Last Update: September 27, 2024
Packed with chemicals, added sugars, and artificial flavors, soda is basically the opposite of a health food. Consumption of colas and sugary beverages has been linked to serious health risks like obesity, type 2 diabetes, and heart disease. With that in mind, most of us can agree—the stuff has zero redeeming qualities.
We’re finally getting smart about it—overall soda consumption has dropped 1.5 percent in the past year. But for some reason we’re still kind of obsessed with it: 1 in 3 Americans drink at least one soda or sugary beverage a day.

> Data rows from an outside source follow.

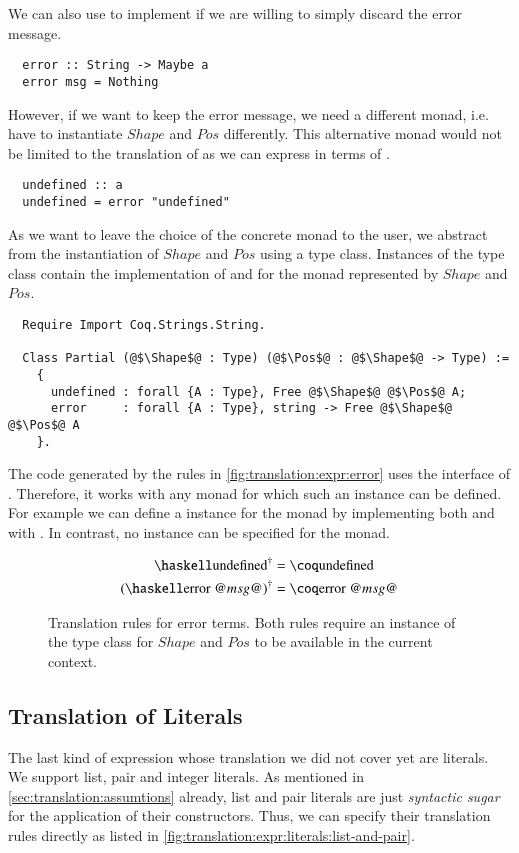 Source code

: We can also use  to implement  if we are willing to simply discard the error message.
\begin{verbatim}
  error :: String -> Maybe a
  error msg = Nothing
\end{verbatim}
However, if we want to keep the error message, we need a different monad, i.e. have to instantiate $Shape$ and $Pos$ differently.
This alternative monad would not be limited to the translation of  as we can express  in terms of .
\begin{verbatim}
  undefined :: a
  undefined = error "undefined"
\end{verbatim}

As we want to leave the choice of the concrete monad to the user, we abstract from the instantiation of $Shape$ and $Pos$ using a type class.
Instances of the type class contain the implementation of  and  for the monad represented by $Shape$ and $Pos$.
\begin{verbatim}
  Require Import Coq.Strings.String.

  Class Partial (@$\Shape$@ : Type) (@$\Pos$@ : @$\Shape$@ -> Type) :=
    {
      undefined : forall {A : Type}, Free @$\Shape$@ @$\Pos$@ A;
      error     : forall {A : Type}, string -> Free @$\Shape$@ @$\Pos$@ A
    }.
\end{verbatim}
The code generated by the rules in \autoref{fig:translation:expr:error} uses the interface of .
Therefore, it works with any monad for which such an instance can be defined.
For example we can define a  instance for the  monad by implementing both  and  with .
In contrast, no  instance can be specified for the  monad.

\begin{figure}[H]
  \begin{align*}
    \toCoq{\haskellM{undefined}}       &= \coqM{undefined} \\
    \toCoq{(\haskellM{error @$msg$@})} &= \coqM{error @$msg$@}
  \end{align*}
  \caption{
    Translation rules for error terms.
    Both rules require an instance of the  type class for $Shape$ and $Pos$ to be available in the current context.
  }
  \label{fig:translation:expr:error}
\end{figure}

\subsection{Translation of Literals} \label{sec:translation:expr:literals}
The last kind of expression whose translation we did not cover yet are literals.
We support list, pair and integer literals.
As mentioned in \autoref{sec:translation:assumtions} already, list and pair literals are just \textit{syntactic sugar} for the application of their constructors.
Thus, we can specify their translation rules directly as listed in \autoref{fig:translation:expr:literals:list-and-pair}.

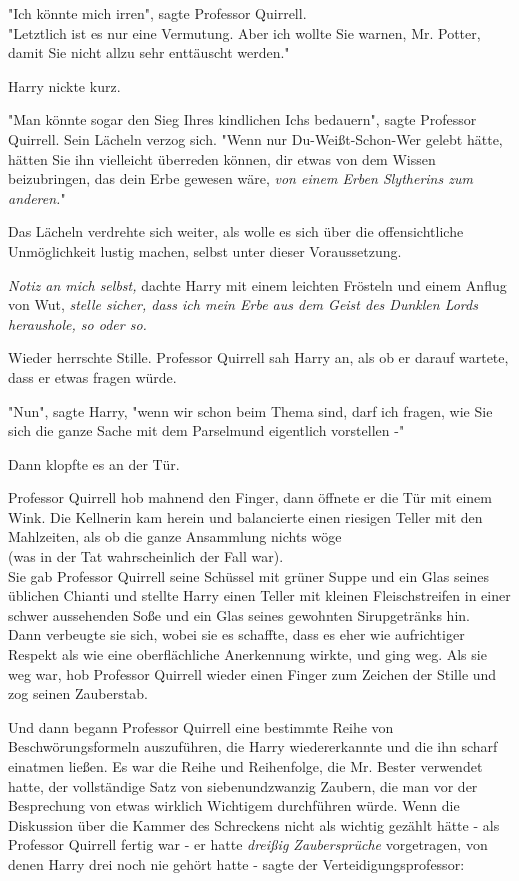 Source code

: {"Ich könnte mich irren", sagte Professor Quirrell.\\ "Letztlich ist es nur eine Vermutung. Aber ich wollte Sie warnen, Mr. Potter, damit Sie nicht allzu sehr enttäuscht werden."

Harry nickte kurz.

"Man könnte sogar den Sieg Ihres kindlichen Ichs bedauern", sagte Professor Quirrell. Sein Lächeln verzog sich. "Wenn nur Du-Weißt-Schon-Wer gelebt hätte, hätten Sie ihn vielleicht überreden können, dir etwas von dem Wissen beizubringen, das dein Erbe gewesen wäre, \emph{von einem Erben Slytherins zum anderen.}"

Das Lächeln verdrehte sich weiter, als wolle es sich über die offensichtliche Unmöglichkeit lustig machen, selbst unter dieser Voraussetzung.

\emph{Notiz an mich selbst,} dachte Harry mit einem leichten Frösteln und einem Anflug von Wut, \emph{stelle sicher, dass ich mein Erbe aus dem Geist des Dunklen Lords heraushole, so oder so.}

Wieder herrschte Stille. Professor Quirrell sah Harry an, als ob er darauf wartete, dass er etwas fragen würde.

"Nun", sagte Harry, "wenn wir schon beim Thema sind, darf ich fragen, wie Sie sich die ganze Sache mit dem Parselmund eigentlich vorstellen -"

Dann klopfte es an der Tür.

Professor Quirrell hob mahnend den Finger, dann öffnete er die Tür mit einem Wink. Die Kellnerin kam herein und balancierte einen riesigen Teller mit den Mahlzeiten, als ob die ganze Ansammlung nichts wöge\\ (was in der Tat wahrscheinlich der Fall war).\\ Sie gab Professor Quirrell seine Schüssel mit grüner Suppe und ein Glas seines üblichen Chianti und stellte Harry einen Teller mit kleinen Fleischstreifen in einer schwer aussehenden Soße und ein Glas seines gewohnten Sirupgetränks hin.\\ Dann verbeugte sie sich, wobei sie es schaffte, dass es eher wie aufrichtiger Respekt als wie eine oberflächliche Anerkennung wirkte, und ging weg. Als sie weg war, hob Professor Quirrell wieder einen Finger zum Zeichen der Stille und zog seinen Zauberstab.

Und dann begann Professor Quirrell eine bestimmte Reihe von Beschwörungsformeln auszuführen, die Harry wiedererkannte und die ihn scharf einatmen ließen. Es war die Reihe und Reihenfolge, die Mr. Bester verwendet hatte, der vollständige Satz von siebenundzwanzig Zaubern, die man vor der Besprechung von etwas wirklich Wichtigem durchführen würde. Wenn die Diskussion über die Kammer des Schreckens nicht als wichtig gezählt hätte - als Professor Quirrell fertig war - er hatte \emph{dreißig Zaubersprüche} vorgetragen, von denen Harry drei noch nie gehört hatte - sagte der Verteidigungsprofessor:

}
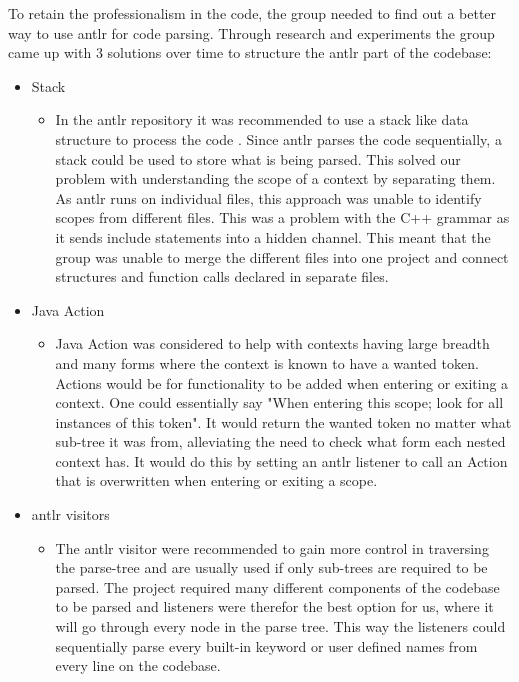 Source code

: To retain the professionalism in the code, the group needed to find out a better way to use \gls{antlr} for code parsing. Through research and experiments the group came up with 3 solutions over time to structure the \gls{antlr} part of the codebase:
\begin{itemize}
    \item Stack
    \begin{itemize}
        \item In the \gls{antlr} repository it was recommended to use a stack like data structure to process the code \cite{github:stackAntlr}. Since \gls{antlr} parses the code sequentially, a stack could be used to store what is being parsed. This solved our problem with understanding the scope of a context by separating them. As \gls{antlr} runs on individual files, this approach was unable to identify scopes from different files. This was a problem with the C++ grammar as it sends include statements into a hidden channel. This meant that the group was unable to merge the different files into one project and connect structures and function calls declared in separate files.
    \end{itemize}

    \item Java Action
    \begin{itemize}
        \item Java Action was considered to help with contexts having large breadth and many forms where the context is known to have a wanted token. Actions would be for functionality to be added when entering or exiting a context. One could essentially say "When entering this scope; look for all instances of this token". It would return the wanted token no matter what sub-tree it was from, alleviating the need to check what form each nested context has. It would do this by setting an \gls{antlr} listener to call an Action that is overwritten when entering or exiting a scope.
    \end{itemize}

    \item \gls{antlr} visitors 
    \begin{itemize}
        \item The \gls{antlr} visitor were recommended to gain more control in traversing the parse-tree and are usually used if only sub-trees are required to be parsed. The project required many different components of the codebase to be parsed and listeners were therefor the best option for us, where it will go through every node in the parse tree. This way the listeners could sequentially parse every built-in keyword or user defined names from every line on the codebase.
    \end{itemize}
\end{itemize}

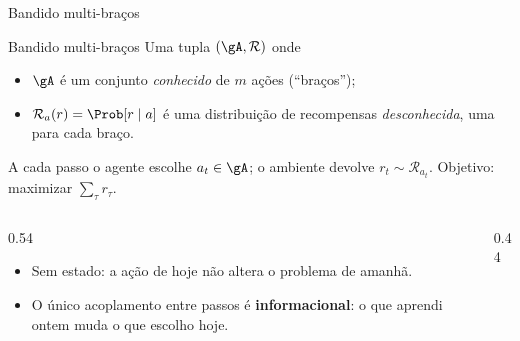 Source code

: \documentclass[aspectratio=169, 10pt]{beamer}
\begin{document}
\begin{frame}{Bandido multi-braços}
  \begin{defbox}{Bandido multi-braços}
    Uma tupla $(\gA, \mathcal{R})$ onde
    \begin{itemize}\setlength{\itemsep}{0.2ex}
      \item $\gA$ é um conjunto \emph{conhecido} de $m$ ações (``braços'');
      \item $\mathcal{R}_a(r) = \Prob[r \mid a]$ é uma distribuição de
            recompensas \emph{desconhecida}, uma para cada braço.
    \end{itemize}
    A cada passo o agente escolhe $a_t \in \gA$; o ambiente devolve
    $r_t \sim \mathcal{R}_{a_t}$. Objetivo: maximizar $\sum_{\tau} r_\tau$.
  \end{defbox}

  \vspace{-2mm}
  \begin{columns}[T]
    \begin{column}{0.54\textwidth}
      \begin{itemize}\small
        \item Sem estado: a ação de hoje não altera o problema de amanhã.
        \item O único acoplamento entre passos é \textbf{informacional}:
              o que aprendi ontem muda o que escolho hoje.
      \end{itemize}
    \end{column}
    \begin{column}{0.44\textwidth}
      \centering
    \end{column}
  \end{columns}
\end{frame}
\end{document}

Public health officials have tried to curb soda consumption for years. (Remember Mayor Michael Bloomberg’s ill-fated “Soda Ban”?) Now, in an effort to curb consumption of sugary drinks, some cities are taking a technique right out of the anti-smoking playbook: taxation. In theory, when a two-liter soda comes with a stiff tax attached to it, a consumer will think twice about buying it and, perhaps, drink water instead. But does it work?
According to a short-term study of a soda tax implemented last year in Berkeley, Calif—yes. In 2014, Berkeley residents passed the nation’s first citywide tax on sugary beverages—“a penny per ounce.” Many critics said the tax would only serve to stigmatize the poor, rather than reducing soda consumption or increasing water consumption.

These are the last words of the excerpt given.